From the entries below, copy out every line with "current" in it.
◇ ◇ ◇ ◇
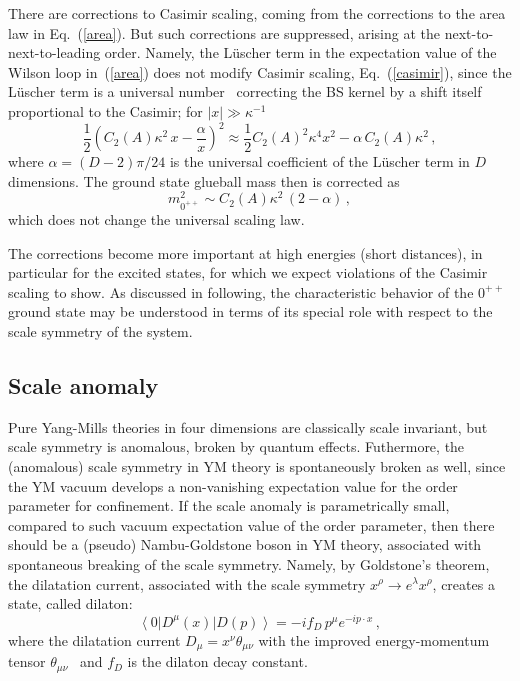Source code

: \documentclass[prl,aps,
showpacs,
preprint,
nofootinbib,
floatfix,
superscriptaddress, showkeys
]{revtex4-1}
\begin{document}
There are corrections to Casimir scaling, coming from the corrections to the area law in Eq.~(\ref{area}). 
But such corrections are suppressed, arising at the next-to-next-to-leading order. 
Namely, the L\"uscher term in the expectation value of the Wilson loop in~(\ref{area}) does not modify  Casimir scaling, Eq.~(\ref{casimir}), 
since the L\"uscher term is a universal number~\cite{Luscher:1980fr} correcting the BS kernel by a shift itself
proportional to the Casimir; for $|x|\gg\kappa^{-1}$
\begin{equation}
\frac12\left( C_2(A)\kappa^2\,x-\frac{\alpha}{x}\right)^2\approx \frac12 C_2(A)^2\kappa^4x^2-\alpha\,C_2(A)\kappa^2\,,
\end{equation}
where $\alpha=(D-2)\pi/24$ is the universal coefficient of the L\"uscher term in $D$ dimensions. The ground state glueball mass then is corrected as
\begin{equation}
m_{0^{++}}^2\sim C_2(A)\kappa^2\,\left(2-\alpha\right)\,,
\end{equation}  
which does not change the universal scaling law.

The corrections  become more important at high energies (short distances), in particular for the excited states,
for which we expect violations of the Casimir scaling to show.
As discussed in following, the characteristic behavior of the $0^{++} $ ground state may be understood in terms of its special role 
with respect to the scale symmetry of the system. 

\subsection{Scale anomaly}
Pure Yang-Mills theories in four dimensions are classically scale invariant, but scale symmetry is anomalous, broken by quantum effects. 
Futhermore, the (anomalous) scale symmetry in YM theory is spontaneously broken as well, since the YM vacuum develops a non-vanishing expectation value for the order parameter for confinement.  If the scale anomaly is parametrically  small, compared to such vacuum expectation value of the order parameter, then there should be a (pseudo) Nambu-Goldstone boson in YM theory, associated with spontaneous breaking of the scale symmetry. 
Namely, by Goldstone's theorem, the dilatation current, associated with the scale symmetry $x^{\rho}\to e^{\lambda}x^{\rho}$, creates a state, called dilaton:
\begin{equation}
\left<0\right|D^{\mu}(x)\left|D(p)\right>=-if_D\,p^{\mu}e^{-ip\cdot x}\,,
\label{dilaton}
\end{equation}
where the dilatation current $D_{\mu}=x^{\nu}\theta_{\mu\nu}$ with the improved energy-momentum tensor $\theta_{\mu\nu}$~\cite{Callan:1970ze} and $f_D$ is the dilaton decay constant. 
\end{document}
◇ ◇ ◇ ◇
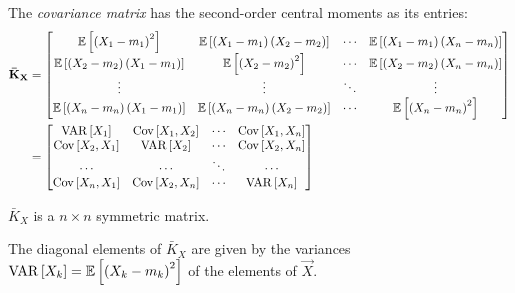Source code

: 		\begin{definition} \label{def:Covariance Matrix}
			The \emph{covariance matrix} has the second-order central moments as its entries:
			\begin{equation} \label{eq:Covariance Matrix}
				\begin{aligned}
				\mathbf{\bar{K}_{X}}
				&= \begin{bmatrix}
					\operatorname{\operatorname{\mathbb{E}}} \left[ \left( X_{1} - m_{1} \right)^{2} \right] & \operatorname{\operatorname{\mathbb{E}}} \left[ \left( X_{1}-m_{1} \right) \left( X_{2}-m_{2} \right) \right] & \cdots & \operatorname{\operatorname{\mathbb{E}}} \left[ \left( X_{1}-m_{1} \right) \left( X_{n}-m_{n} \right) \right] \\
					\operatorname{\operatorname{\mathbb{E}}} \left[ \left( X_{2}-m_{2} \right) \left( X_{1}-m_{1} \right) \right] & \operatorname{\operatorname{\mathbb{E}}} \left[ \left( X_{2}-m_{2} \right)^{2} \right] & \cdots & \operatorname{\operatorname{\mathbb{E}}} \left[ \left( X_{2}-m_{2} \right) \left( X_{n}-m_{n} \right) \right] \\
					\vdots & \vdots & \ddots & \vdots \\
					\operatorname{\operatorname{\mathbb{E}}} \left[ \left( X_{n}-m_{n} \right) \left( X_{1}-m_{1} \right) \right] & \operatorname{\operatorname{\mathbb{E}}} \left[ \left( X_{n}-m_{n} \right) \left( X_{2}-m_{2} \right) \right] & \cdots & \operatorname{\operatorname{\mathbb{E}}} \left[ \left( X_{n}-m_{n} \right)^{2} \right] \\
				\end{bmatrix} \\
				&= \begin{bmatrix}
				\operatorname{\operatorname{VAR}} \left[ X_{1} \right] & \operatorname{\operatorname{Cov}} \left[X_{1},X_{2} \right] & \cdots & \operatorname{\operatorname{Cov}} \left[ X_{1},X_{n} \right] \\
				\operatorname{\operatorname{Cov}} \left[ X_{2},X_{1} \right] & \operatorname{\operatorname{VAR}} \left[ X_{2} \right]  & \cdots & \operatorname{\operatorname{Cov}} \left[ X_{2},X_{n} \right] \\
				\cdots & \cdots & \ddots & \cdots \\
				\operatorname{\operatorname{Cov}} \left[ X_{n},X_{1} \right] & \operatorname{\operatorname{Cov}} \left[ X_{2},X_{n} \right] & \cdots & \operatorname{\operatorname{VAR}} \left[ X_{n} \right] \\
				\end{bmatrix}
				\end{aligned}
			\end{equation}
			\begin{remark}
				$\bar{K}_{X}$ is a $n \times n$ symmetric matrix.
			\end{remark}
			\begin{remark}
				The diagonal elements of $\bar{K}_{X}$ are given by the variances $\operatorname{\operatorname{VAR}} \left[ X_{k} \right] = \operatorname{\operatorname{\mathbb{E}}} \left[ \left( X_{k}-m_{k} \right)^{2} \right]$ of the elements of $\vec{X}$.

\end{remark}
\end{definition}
◇ ◇ ◇ ◇
*Solution for this task*
Namely, by Goldstone's theorem, the dilatation current, associated with the scale symmetry $x^{\rho}\to e^{\lambda}x^{\rho}$, creates a state, called dilaton:
where the dilatation current $D_{\mu}=x^{\nu}\theta_{\mu\nu}$ with the improved energy-momentum tensor $\theta_{\mu\nu}$~\cite{Callan:1970ze} and $f_D$ is the dilaton decay constant. 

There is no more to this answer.